Agar operasi NGO ini tetap eksis di tengah masyarakat, maka diperlukan
dukungan dana yang tidak sedikit. Kaum kapitalis dunia akan senantiasa
men-support sepenuhnya kegiatan NGO ini. Jika proses pendampingan masyarakat
ini berhasil, maka kaum kapitalis dunia akan memiliki tiga keuntungan
sekaligus, yaitu: masyarakat akan tetap memiliki daya beli, akan memutus peran
pemerintah dan yang terpenting adalah, negara jajahannya tidak akan menjadi
negara industri besar untuk selamanya.
Sampai di titik ini kapitalisme dunia tentu akan mencapai tingkat kejayaan
yang nyaris “sempurna”. Apakah kaum kapitalis sudah tidak memiliki hambatan
lagi? Jawabnya ternyata masih ada. Apa itu? Ancaman krisis ekonomi. Sejarah
panjang telah membuktikan bahwa ekonomi kapitalisme ternyata menjadi pelanggan
yang setia terhadap terjadinya krisis ini.
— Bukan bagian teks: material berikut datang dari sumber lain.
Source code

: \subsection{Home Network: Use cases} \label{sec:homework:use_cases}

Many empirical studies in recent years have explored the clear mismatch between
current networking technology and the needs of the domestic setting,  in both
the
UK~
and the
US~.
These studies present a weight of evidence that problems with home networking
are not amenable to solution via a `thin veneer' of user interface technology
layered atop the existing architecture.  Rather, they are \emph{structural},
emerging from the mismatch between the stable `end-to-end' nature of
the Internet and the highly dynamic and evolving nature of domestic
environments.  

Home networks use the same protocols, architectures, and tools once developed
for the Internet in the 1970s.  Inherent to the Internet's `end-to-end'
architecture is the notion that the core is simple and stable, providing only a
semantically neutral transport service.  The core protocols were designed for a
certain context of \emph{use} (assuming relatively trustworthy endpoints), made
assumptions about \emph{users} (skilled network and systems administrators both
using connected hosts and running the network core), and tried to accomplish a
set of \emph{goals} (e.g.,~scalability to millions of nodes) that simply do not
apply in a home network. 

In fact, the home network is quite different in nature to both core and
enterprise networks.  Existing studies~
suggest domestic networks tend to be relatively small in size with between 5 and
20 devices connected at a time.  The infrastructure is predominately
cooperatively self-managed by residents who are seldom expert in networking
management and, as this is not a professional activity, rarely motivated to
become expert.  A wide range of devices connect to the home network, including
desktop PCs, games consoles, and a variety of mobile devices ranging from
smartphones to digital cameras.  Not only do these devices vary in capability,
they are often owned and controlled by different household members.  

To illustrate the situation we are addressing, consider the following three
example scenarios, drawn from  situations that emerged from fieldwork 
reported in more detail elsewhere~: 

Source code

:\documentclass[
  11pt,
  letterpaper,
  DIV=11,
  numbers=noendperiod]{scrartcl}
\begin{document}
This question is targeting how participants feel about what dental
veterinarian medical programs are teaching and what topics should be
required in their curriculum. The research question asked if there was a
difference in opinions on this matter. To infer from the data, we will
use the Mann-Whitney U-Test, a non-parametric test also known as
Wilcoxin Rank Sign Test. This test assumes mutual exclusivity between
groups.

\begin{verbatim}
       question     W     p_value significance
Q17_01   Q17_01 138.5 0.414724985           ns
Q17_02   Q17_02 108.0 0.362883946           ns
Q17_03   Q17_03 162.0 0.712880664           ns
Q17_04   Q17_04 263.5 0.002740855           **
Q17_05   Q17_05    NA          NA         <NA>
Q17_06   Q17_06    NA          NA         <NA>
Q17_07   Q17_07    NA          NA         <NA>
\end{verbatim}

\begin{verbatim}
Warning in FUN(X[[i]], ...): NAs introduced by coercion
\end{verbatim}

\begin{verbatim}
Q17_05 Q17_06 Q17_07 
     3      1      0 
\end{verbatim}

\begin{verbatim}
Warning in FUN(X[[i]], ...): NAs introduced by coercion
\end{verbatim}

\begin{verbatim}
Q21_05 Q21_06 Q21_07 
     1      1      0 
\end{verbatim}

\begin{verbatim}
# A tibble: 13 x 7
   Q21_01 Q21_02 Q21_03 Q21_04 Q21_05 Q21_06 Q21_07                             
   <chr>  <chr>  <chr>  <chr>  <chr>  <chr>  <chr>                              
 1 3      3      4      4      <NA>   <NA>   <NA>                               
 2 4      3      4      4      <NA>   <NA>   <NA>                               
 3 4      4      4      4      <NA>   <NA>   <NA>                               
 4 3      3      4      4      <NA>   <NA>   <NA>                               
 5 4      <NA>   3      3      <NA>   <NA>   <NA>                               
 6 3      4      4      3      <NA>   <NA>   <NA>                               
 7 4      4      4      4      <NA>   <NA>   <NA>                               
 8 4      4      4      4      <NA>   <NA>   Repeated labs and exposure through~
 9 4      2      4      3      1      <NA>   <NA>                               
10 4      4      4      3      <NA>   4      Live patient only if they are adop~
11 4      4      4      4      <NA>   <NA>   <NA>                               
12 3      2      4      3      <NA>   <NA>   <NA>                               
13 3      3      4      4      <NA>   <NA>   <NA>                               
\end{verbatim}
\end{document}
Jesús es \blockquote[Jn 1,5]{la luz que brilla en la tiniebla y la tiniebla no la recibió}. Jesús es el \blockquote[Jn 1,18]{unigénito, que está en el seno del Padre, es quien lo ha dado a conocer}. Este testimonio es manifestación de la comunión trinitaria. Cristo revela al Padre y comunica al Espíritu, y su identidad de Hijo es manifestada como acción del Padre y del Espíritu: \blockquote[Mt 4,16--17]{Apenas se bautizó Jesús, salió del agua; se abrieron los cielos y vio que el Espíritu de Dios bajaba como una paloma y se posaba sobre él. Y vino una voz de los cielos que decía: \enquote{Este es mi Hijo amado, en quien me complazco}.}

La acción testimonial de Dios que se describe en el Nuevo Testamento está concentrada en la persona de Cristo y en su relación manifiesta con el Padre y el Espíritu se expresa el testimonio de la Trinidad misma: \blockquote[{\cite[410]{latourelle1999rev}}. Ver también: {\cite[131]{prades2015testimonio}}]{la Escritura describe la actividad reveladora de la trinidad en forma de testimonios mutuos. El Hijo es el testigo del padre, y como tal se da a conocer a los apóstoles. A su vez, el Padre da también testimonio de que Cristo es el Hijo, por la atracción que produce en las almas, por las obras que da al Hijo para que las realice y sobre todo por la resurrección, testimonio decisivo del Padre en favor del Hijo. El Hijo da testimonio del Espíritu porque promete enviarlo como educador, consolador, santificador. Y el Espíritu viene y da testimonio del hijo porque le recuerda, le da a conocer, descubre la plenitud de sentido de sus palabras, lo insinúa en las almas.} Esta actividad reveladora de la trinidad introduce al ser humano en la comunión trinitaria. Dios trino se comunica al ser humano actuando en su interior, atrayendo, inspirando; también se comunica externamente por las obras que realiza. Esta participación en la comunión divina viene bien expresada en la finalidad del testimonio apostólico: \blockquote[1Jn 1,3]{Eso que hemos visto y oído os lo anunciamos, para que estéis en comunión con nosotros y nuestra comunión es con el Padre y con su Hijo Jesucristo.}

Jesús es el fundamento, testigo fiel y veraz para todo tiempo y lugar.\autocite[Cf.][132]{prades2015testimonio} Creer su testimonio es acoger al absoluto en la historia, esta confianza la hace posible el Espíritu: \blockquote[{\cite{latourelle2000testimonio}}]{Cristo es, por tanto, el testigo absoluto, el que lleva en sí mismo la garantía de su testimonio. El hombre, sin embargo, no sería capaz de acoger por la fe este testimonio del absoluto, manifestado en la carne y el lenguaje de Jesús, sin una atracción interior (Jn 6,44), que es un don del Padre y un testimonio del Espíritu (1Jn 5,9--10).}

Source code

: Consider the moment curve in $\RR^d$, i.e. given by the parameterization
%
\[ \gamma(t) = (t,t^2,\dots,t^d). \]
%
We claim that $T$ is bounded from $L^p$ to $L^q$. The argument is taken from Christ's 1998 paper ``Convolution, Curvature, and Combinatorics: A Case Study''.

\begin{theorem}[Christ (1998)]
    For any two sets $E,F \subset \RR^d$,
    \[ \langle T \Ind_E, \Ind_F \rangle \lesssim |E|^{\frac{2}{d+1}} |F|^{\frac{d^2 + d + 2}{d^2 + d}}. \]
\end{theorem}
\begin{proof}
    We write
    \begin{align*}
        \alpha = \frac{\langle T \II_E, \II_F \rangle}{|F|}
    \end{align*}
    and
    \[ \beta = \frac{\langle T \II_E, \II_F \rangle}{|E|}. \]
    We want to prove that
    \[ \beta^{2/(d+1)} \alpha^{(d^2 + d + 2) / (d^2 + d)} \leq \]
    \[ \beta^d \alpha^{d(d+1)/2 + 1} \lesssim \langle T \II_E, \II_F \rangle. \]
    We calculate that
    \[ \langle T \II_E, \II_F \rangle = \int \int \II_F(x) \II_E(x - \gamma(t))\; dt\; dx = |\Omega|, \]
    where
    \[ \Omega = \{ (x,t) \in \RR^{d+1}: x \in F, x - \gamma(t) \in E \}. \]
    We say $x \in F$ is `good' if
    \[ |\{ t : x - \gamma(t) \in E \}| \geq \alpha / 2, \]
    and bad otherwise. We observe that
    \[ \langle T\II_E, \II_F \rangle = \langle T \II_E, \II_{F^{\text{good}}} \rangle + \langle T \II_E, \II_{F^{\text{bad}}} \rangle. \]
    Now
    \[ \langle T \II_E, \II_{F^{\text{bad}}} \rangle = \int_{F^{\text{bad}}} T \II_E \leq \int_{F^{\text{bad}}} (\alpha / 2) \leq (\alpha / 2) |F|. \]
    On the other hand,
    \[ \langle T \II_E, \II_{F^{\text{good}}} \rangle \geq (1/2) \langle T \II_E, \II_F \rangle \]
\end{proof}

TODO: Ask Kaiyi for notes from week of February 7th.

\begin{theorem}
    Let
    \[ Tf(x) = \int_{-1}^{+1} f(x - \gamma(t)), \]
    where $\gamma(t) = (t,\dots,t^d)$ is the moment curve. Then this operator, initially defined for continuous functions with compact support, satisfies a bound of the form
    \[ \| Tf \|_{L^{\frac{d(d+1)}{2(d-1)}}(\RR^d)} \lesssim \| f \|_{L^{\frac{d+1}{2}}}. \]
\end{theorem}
Namun demikian, bukan berarti mereka tidak memiliki solusi untuk
mengatasinya. Mereka masih memiliki jurus pamungkasnya. Apa itu?
Ternyata sangat sederhana. Kaum kapitalis cukup “memaksa” pemerintah untuk
memberikan talangan (bailout) atau stimulus ekonomi. Dananya berasal dari mana?
Tentu akan diambil dari Anggaran Pendapatan dan Belanja Negara (APBN).
Sebagaimana kita pahami bahwa sumber pendapatan negara adalah berasal dari
pajak rakyat. Dengan demikian, jika terjadi krisis ekonomi, siapa yang harus
menanggung bebannya. Jawabnya adalah: rakyat, melalui pembayaran pajak yang
akan terus dinaikkan besarannya, maupun jenis-jenisnya.
Bagaimana hasil akhir dari semua ini? Kaum kapitalis akan tetap jaya dan
rakyat selamanya akan tetap menderita. Dimanapun negaranya, nasib rakyat akan
tetap sama. Itulah produk dari hegemoni kapitalisme dunia.